Keputusan pembatalan kenaikan PBB ini diambil setelah Sudewo bertemu dengan perwakilan warga dan mendengarkan langsung aspirasi yang disampaikan. Dalam pernyataannya, Sudewo meminta maaf atas kegaduhan yang terjadi dan mengakui bahwa kebijakan tersebut menimbulkan keberatan di kalangan masyarakat. Ia juga menjanjikan bahwa bagi warga yang sudah terlanjur membayar dengan tarif baru, kelebihan uangnya akan dikembalikan.

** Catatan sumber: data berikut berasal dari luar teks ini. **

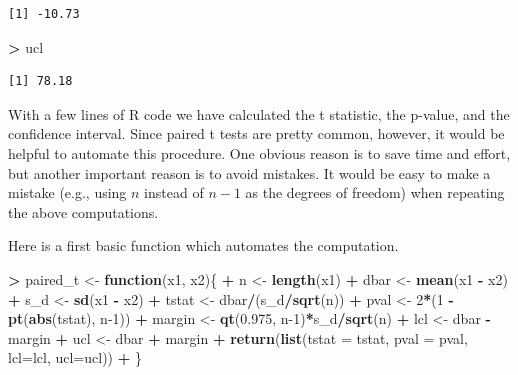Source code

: \documentclass[
]{krantz}
\makeatletter
\newenvironment{Shaded}{\begin{snugshade}}{\end{snugshade}}
\newcommand{\ControlFlowTok}[1]{\textcolor[rgb]{0.27,0.27,0.27}{\textbf{#1}}}
\newcommand{\DataTypeTok}[1]{\textcolor[rgb]{0.27,0.27,0.27}{#1}}
\newcommand{\DecValTok}[1]{\textcolor[rgb]{0.06,0.06,0.06}{#1}}
\newcommand{\FloatTok}[1]{\textcolor[rgb]{0.06,0.06,0.06}{#1}}
\newcommand{\KeywordTok}[1]{\textcolor[rgb]{0.27,0.27,0.27}{\textbf{#1}}}
\newcommand{\NormalTok}[1]{#1}
\newcommand{\OperatorTok}[1]{\textcolor[rgb]{0.43,0.43,0.43}{\textbf{#1}}}
\newcommand{\StringTok}[1]{\textcolor[rgb]{0.5,0.5,0.5}{#1}}
\newenvironment{kframe}{%
\medskip{}
\setlength{\fboxsep}{.8em}
 \def\at@end@of@kframe{}%
 \ifinner\ifhmode%
  \def\at@end@of@kframe{\end{minipage}}%
  \begin{minipage}{\columnwidth}%
 \fi\fi%
 \def\FrameCommand##1{\hskip\@totalleftmargin \hskip-\fboxsep
 \colorbox{shadecolor}{##1}\hskip-\fboxsep
     \hskip-\linewidth \hskip-\@totalleftmargin \hskip\columnwidth}%
 \MakeFramed {\advance\hsize-\width
   \@totalleftmargin\z@ \linewidth\hsize
   \@setminipage}}%
 {\par\unskip\endMakeFramed%
 \at@end@of@kframe}
\renewenvironment{Shaded}{\begin{kframe}}{\end{kframe}}
\makeatother
\begin{document}
\begin{verbatim}
[1] -10.73
\end{verbatim}

\begin{Shaded}
\begin{Highlighting}[]
\OperatorTok{\textgreater{}}\StringTok{ }\NormalTok{ucl}
\end{Highlighting}
\end{Shaded}

\begin{verbatim}
[1] 78.18
\end{verbatim}

With a few lines of R code we have calculated the t statistic, the p-value, and the confidence interval. Since paired t tests are pretty common, however, it would be helpful to automate this procedure. One obvious reason is to save time and effort, but another important reason is to avoid mistakes. It would be easy to make a mistake (e.g., using \(n\) instead of \(n-1\) as the degrees of freedom) when repeating the above computations.

Here is a first basic function which automates the computation.

\begin{Shaded}
\begin{Highlighting}[]
\OperatorTok{\textgreater{}}\StringTok{ }\NormalTok{paired\_t \textless{}{-}}\StringTok{ }\ControlFlowTok{function}\NormalTok{(x1, x2)\{}
\OperatorTok{+}\StringTok{     }\NormalTok{n \textless{}{-}}\StringTok{ }\KeywordTok{length}\NormalTok{(x1)}
\OperatorTok{+}\StringTok{     }\NormalTok{dbar \textless{}{-}}\StringTok{ }\KeywordTok{mean}\NormalTok{(x1 }\OperatorTok{{-}}\StringTok{ }\NormalTok{x2)}
\OperatorTok{+}\StringTok{     }\NormalTok{s\_d \textless{}{-}}\StringTok{ }\KeywordTok{sd}\NormalTok{(x1 }\OperatorTok{{-}}\StringTok{ }\NormalTok{x2)}
\OperatorTok{+}\StringTok{     }\NormalTok{tstat \textless{}{-}}\StringTok{ }\NormalTok{dbar}\OperatorTok{/}\NormalTok{(s\_d}\OperatorTok{/}\KeywordTok{sqrt}\NormalTok{(n))}
\OperatorTok{+}\StringTok{     }\NormalTok{pval \textless{}{-}}\StringTok{ }\DecValTok{2}\OperatorTok{*}\NormalTok{(}\DecValTok{1} \OperatorTok{{-}}\StringTok{ }\KeywordTok{pt}\NormalTok{(}\KeywordTok{abs}\NormalTok{(tstat), n}\DecValTok{{-}1}\NormalTok{))}
\OperatorTok{+}\StringTok{     }\NormalTok{margin \textless{}{-}}\StringTok{ }\KeywordTok{qt}\NormalTok{(}\FloatTok{0.975}\NormalTok{, n}\DecValTok{{-}1}\NormalTok{)}\OperatorTok{*}\NormalTok{s\_d}\OperatorTok{/}\KeywordTok{sqrt}\NormalTok{(n)}
\OperatorTok{+}\StringTok{     }\NormalTok{lcl \textless{}{-}}\StringTok{ }\NormalTok{dbar }\OperatorTok{{-}}\StringTok{ }\NormalTok{margin}
\OperatorTok{+}\StringTok{     }\NormalTok{ucl \textless{}{-}}\StringTok{ }\NormalTok{dbar }\OperatorTok{+}\StringTok{ }\NormalTok{margin}
\OperatorTok{+}\StringTok{     }\KeywordTok{return}\NormalTok{(}\KeywordTok{list}\NormalTok{(}\DataTypeTok{tstat =}\NormalTok{ tstat, }\DataTypeTok{pval =}\NormalTok{ pval, }\DataTypeTok{lcl=}\NormalTok{lcl, }\DataTypeTok{ucl=}\NormalTok{ucl))}
\OperatorTok{+}\StringTok{ }\NormalTok{\}}
\end{Highlighting}
\end{Shaded}
\end{document}
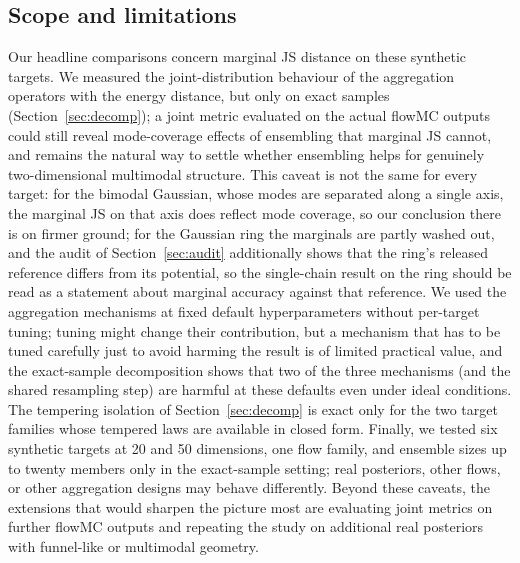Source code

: \documentclass[11pt]{article}
\begin{document}
\subsection{Scope and limitations}
Our headline comparisons concern marginal JS distance on these synthetic
targets. We measured the joint-distribution behaviour of the aggregation
operators with the energy distance, but only on exact samples
(Section~\ref{sec:decomp}); a joint metric evaluated on the actual flowMC
outputs could still reveal mode-coverage effects of ensembling that marginal
JS cannot, and remains the natural way to settle whether ensembling helps for
genuinely two-dimensional multimodal structure. This caveat is not the same
for every target: for the bimodal Gaussian, whose modes are separated along a
single axis, the marginal JS on that axis does reflect mode coverage, so our
conclusion there is on firmer ground; for the Gaussian ring the marginals are
partly washed out, and the audit of Section~\ref{sec:audit} additionally
shows that the ring's released reference differs from its potential, so the
single-chain result on the ring should be read as a statement about marginal
accuracy against that reference. We used the aggregation mechanisms at fixed
default hyperparameters without per-target tuning; tuning might change their
contribution, but a mechanism that has to be tuned carefully just to avoid
harming the result is of limited practical value, and the exact-sample
decomposition shows that two of the three mechanisms (and the shared
resampling step) are harmful at these defaults even under ideal conditions.
The tempering isolation of Section~\ref{sec:decomp} is exact only for the two
target families whose tempered laws are available in closed form. Finally, we
tested six synthetic targets at 20 and 50 dimensions, one flow family, and
ensemble sizes up to twenty members only in the exact-sample setting; real
posteriors, other flows, or other aggregation designs may behave differently.
Beyond these caveats, the extensions that would sharpen the picture most are
evaluating joint metrics on further flowMC outputs and repeating the study on
additional real posteriors with funnel-like or multimodal geometry.
\end{document}

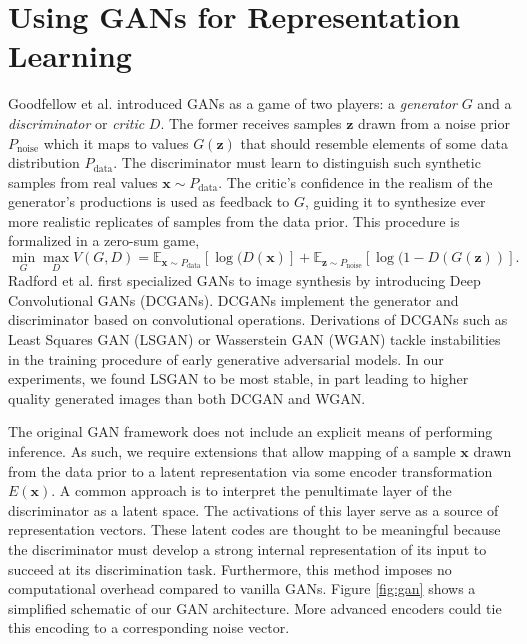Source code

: \documentclass{article}
\begin{document}
\section{Using GANs for Representation Learning}
Goodfellow et al. \cite{goodfellow2014generative} introduced GANs as a game of
two players: a \emph{generator} $G$ and a \emph{discriminator} or \emph{critic} $D$. The former receives samples $\mathbf{z}$ drawn from a noise prior $P_{\text{noise}}$ which it maps to values $G(\mathbf{z})$ that should resemble elements of some data distribution $P_{\text{data}}$. The discriminator must learn to distinguish such synthetic samples from real values $\mathbf{x} \sim P_{\text{data}}$. The critic's confidence in the realism of the generator's productions is used as feedback to $G$, guiding it to synthesize ever more realistic replicates of samples from the data prior. This procedure is formalized in a zero-sum game,
\vspace{-1pt}
$$\min_G \max_D V(G, D) = \mathbb{E}_{\mathbf{x} \sim P_{\text{data}}}[\log(D(\mathbf{x})] + \mathbb{E}_{\mathbf{z} \sim P_{\text{noise}}}[\log(1 - D(G(\mathbf{z}))].$$
\vspace{-2pt}
Radford et al. \cite{radford2015unsupervised} first specialized GANs to image synthesis by introducing Deep Convolutional GANs (DCGANs). DCGANs implement the generator and discriminator based on convolutional operations. Derivations of DCGANs such as Least Squares GAN (LSGAN) \cite{mao2016least} or Wasserstein GAN (WGAN) \cite{arjovsky2017wasserstein} tackle instabilities in the training procedure of early generative adversarial models. In our experiments, we found LSGAN to be most stable, in part leading to higher quality generated images than both DCGAN and WGAN.

The original GAN framework does not include an explicit means of performing inference. As such, we require extensions that allow mapping of a sample $\mathbf{x}$ drawn from the data prior to a latent representation via some encoder transformation $E(\mathbf{x})$. A common approach is to interpret the penultimate layer of the discriminator as a latent space. The activations of this layer serve as a source of representation vectors. These latent codes are thought to be meaningful because the discriminator must develop a strong internal representation of its input to succeed at its discrimination task. Furthermore, this method imposes no computational overhead compared to vanilla GANs. Figure \ref{fig:gan} shows a simplified schematic of our GAN architecture. More advanced encoders could tie this encoding to a corresponding noise vector.
\end{document}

Pembatalan ini dipicu oleh gelombang protes yang masif. Ribuan warga Pati turun ke jalan, dan muncul posko-posko donasi untuk mendukung aksi demonstrasi yang direncanakan. Bahkan, beberapa waktu lalu, Sudewo sempat disoraki warga saat menghadiri kirab budaya peringatan HUT Kabupaten Pati.
Meskipun kenaikan PBB telah dibatalkan, Aliansi Masyarakat Pati Bersatu yang menjadi motor penggerak protes menegaskan bahwa rencana demonstrasi pada 13 Agustus mendatang akan tetap dilanjutkan. Tuntutan mereka kini bukan lagi soal pajak, melainkan meminta Sudewo untuk mundur dari jabatannya.

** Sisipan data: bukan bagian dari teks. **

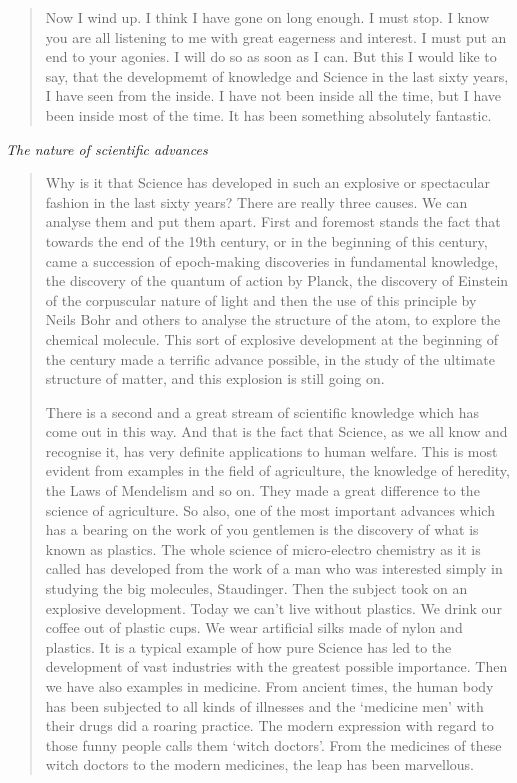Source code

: \begin{quote}
{Now I wind up. I think I have gone on long enough. I must stop. I know you are all listening to me with great eagerness and interest. I must put an end to your agonies. I will do so as soon as I can. But this I would like to say, that the developmemt of knowledge and Science in the last sixty years, I have seen from the inside. I have not been inside all the time, but I have been inside most of the time. It has been something absolutely fantastic.
}\relax
\end{quote}

\medskip
\noindent
{\em The nature of scientific advances}
\begin{quote}
{\fontsize{10pt}{11.7pt}\selectfont
Why is it that Science has developed in such an explosive or spectacular fashion in the last sixty years? There are really three causes. We can analyse them and put them apart. First and foremost stands the fact that towards the end of the 19th century, or in the beginning of this century, came a succession of epoch-making discoveries in fundamental knowledge, the discovery of the quantum of action by Planck, the discovery of Einstein of the corpuscular nature of light and then the use of this principle by Neils Bohr and others to analyse the structure of the atom, to explore the chemical molecule. This sort of explosive development at the beginning of the century made a terrific advance possible, in the study of the ultimate structure of matter, and this explosion is still going on.

There is a second and a great stream of scientific knowledge which has come out in this way. And that is the fact that Science, as we all know and recognise it, has very definite applications to human welfare. This is most evident from examples in the field of agriculture, the knowledge of heredity, the Laws of Mendelism and so on. They made a great difference to the science of agriculture. So also, one of the most important advances which has a bearing on the work of you gentlemen is the discovery of what is known as plastics. The whole science of micro-electro chemistry as it is called has developed from the work of a man who was interested simply in studying the big molecules, Staudinger. Then the subject took on an explosive development. Today we can't live without plastics. We drink our coffee out of plastic cups. We wear artificial silks made of nylon and plastics. It is a typical example of how pure Science has led to the development of vast industries with the greatest possible importance. Then we have also examples in medicine. From ancient times, the human body has been subjected to all kinds of illnesses and the `medicine men' with their drugs did a roaring practice. The modern expression with regard to those funny people calls them `witch doctors'. From the medicines of these witch doctors to the modern medicines, the leap has been marvellous.

}
\end{quote}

"Ini bukan hanya masalah pajak, ada arogansi dan lain-lain. Pajak hanya isu utama," ujar salah satu koordinator aksi, menegaskan bahwa kebijakan kenaikan PBB hanyalah puncak dari serangkaian persoalan yang dinilai arogan dan merugikan masyarakat. Warga merasa bahwa ucapan dan tindakan Sudewo selama ini menunjukkan kesombongan dan tidak berpihak kepada rakyat.
Pernyataan Sudewo yang sebelumnya sempat menantang massa untuk berunjuk rasa dengan mengatakan "jangan cuma 5.000 orang, 50.000 orang aja suruh ngerahkan, saya tidak akan gentar," justru semakin memicu amarah warga. Meskipun Sudewo kemudian meminta maaf dan mengklarifikasi bahwa ucapannya tidak bermaksud menantang, pernyataan tersebut terlanjur melukai perasaan masyarakat dan dianggap sebagai cerminan sikap pemimpin yang jauh dari rakyatnya.

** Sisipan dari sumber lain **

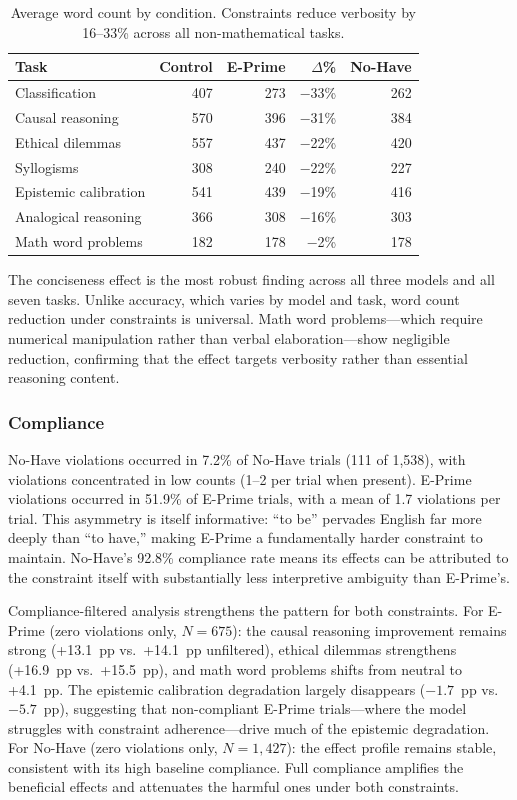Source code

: \documentclass[11pt,a4paper]{article}
\begin{document}
\begin{table}[H]
\centering
\caption{Average word count by condition. Constraints reduce verbosity by 16--33\% across all non-mathematical tasks.}
\label{tab:wordcount}
\smallskip
\begin{tabular}{@{}lrrrr@{}}
\toprule
Task & Control & E-Prime & $\Delta$\% & No-Have \\
\midrule
Classification        & 407 & 273 & $-$33\% & 262 \\
Causal reasoning      & 570 & 396 & $-$31\% & 384 \\
Ethical dilemmas      & 557 & 437 & $-$22\% & 420 \\
Syllogisms            & 308 & 240 & $-$22\% & 227 \\
Epistemic calibration & 541 & 439 & $-$19\% & 416 \\
Analogical reasoning  & 366 & 308 & $-$16\% & 303 \\
Math word problems    & 182 & 178 & $-$2\%  & 178 \\
\bottomrule
\end{tabular}
\end{table}

The conciseness effect is the most robust finding across all three models and all seven tasks. Unlike accuracy, which varies by model and task, word count reduction under constraints is universal. Math word problems---which require numerical manipulation rather than verbal elaboration---show negligible reduction, confirming that the effect targets verbosity rather than essential reasoning content.

\subsubsection{Compliance}

No-Have violations occurred in 7.2\% of No-Have trials (111 of 1,538), with violations concentrated in low counts (1--2 per trial when present). E-Prime violations occurred in 51.9\% of E-Prime trials, with a mean of 1.7 violations per trial. This asymmetry is itself informative: ``to be'' pervades English far more deeply than ``to have,'' making E-Prime a fundamentally harder constraint to maintain. No-Have's 92.8\% compliance rate means its effects can be attributed to the constraint itself with substantially less interpretive ambiguity than E-Prime's.

Compliance-filtered analysis strengthens the pattern for both constraints. For E-Prime (zero violations only, $N{=}675$): the causal reasoning improvement remains strong (+13.1~pp vs.\ +14.1~pp unfiltered), ethical dilemmas strengthens (+16.9~pp vs.\ +15.5~pp), and math word problems shifts from neutral to +4.1~pp. The epistemic calibration degradation largely disappears ($-1.7$~pp vs.\ $-5.7$~pp), suggesting that non-compliant E-Prime trials---where the model struggles with constraint adherence---drive much of the epistemic degradation. For No-Have (zero violations only, $N{=}1{,}427$): the effect profile remains stable, consistent with its high baseline compliance. Full compliance amplifies the beneficial effects and attenuates the harmful ones under both constraints.
\end{document}
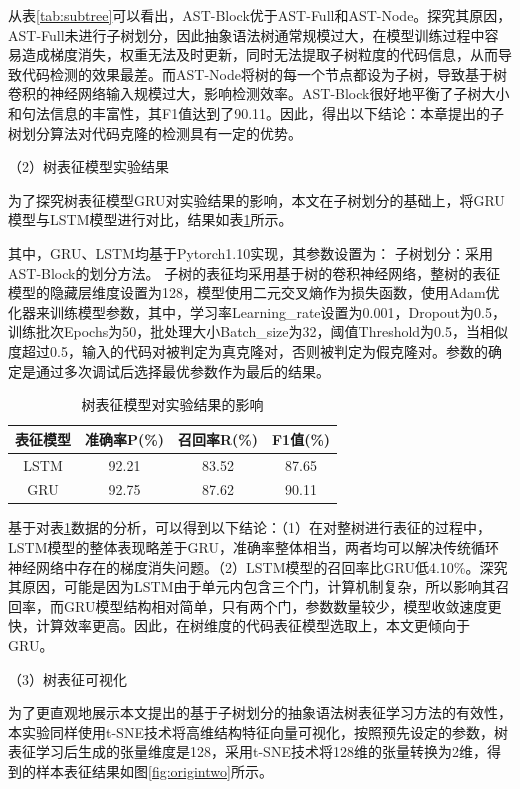 从表\ref{tab:subtree}可以看出，AST-Block优于AST-Full和AST-Node。探究其原因，AST-Full未进行子树划分，因此抽象语法树通常规模过大，在模型训练过程中容易造成梯度消失，权重无法及时更新，同时无法提取子树粒度的代码信息，从而导致代码检测的效果最差。而AST-Node将树的每一个节点都设为子树，导致基于树卷积的神经网络输入规模过大，影响检测效率。AST-Block很好地平衡了子树大小和句法信息的丰富性，其F1值达到了90.11。因此，得出以下结论：本章提出的子树划分算法对代码克隆的检测具有一定的优势。

（2）树表征模型实验结果

为了探究树表征模型GRU对实验结果的影响，本文在子树划分的基础上，将GRU模型与LSTM模型进行对比，结果如表\ref{tab:tree2}所示。

其中，GRU、LSTM均基于Pytorch1.10实现，其参数设置为： 子树划分：采用AST-Block的划分方法。 子树的表征均采用基于树的卷积神经网络，整树的表征模型的隐藏层维度设置为128，模型使用二元交叉熵作为损失函数，使用Adam优化器来训练模型参数，其中，学习率Learning\_rate设置为0.001，Dropout为0.5，训练批次Epochs为50，批处理大小Batch\_size为32，阈值Threshold为0.5，当相似度超过0.5，输入的代码对被判定为真克隆对，否则被判定为假克隆对。参数的确定是通过多次调试后选择最优参数作为最后的结果。

\begin{table}[htp]  
  \centering  
  \caption{树表征模型对实验结果的影响}   
  \label{tab:tree2}
  \begin{tabular*}{0.9\textwidth}{@{\extracolsep{\fill}}cccc}  
  \toprule  
  表征模型 & 准确率P(\%) & 召回率R(\%) & F1值(\%)  \\  
  \midrule
  LSTM			  & 92.21	  & 83.52	 & 87.65		\\  
  GRU		      & 92.75	  & 87.62	 & 90.11 \\ 
  \bottomrule  
  \end{tabular*}  
\end{table}

基于对表\ref{tab:tree2}数据的分析，可以得到以下结论：（1）在对整树进行表征的过程中，LSTM模型的整体表现略差于GRU，准确率整体相当，两者均可以解决传统循环神经网络中存在的梯度消失问题。（2）LSTM模型的召回率比GRU低4.10\%。深究其原因，可能是因为LSTM由于单元内包含三个门，计算机制复杂，所以影响其召回率，而GRU模型结构相对简单，只有两个门，参数数量较少，模型收敛速度更快，计算效率更高。因此，在树维度的代码表征模型选取上，本文更倾向于GRU。


（3）树表征可视化

为了更直观地展示本文提出的基于子树划分的抽象语法树表征学习方法的有效性，本实验同样使用t-SNE技术将高维结构特征向量可视化，按照预先设定的参数，树表征学习后生成的张量维度是128，采用t-SNE技术将128维的张量转换为2维，得到的样本表征结果如图\ref{fig:origintwo}所示。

Hingga saat ini, kondisi di Pati tetap tegang. Meskipun Bupati telah meminta maaf dan membatalkan kebijakan yang memicu polemik, tuntutan untuk lengsernya Sudewo menunjukkan bahwa persoalan yang dihadapi bukan lagi sekadar kebijakan, melainkan tentang kepercayaan dan hubungan antara pemimpin dan rakyatnya.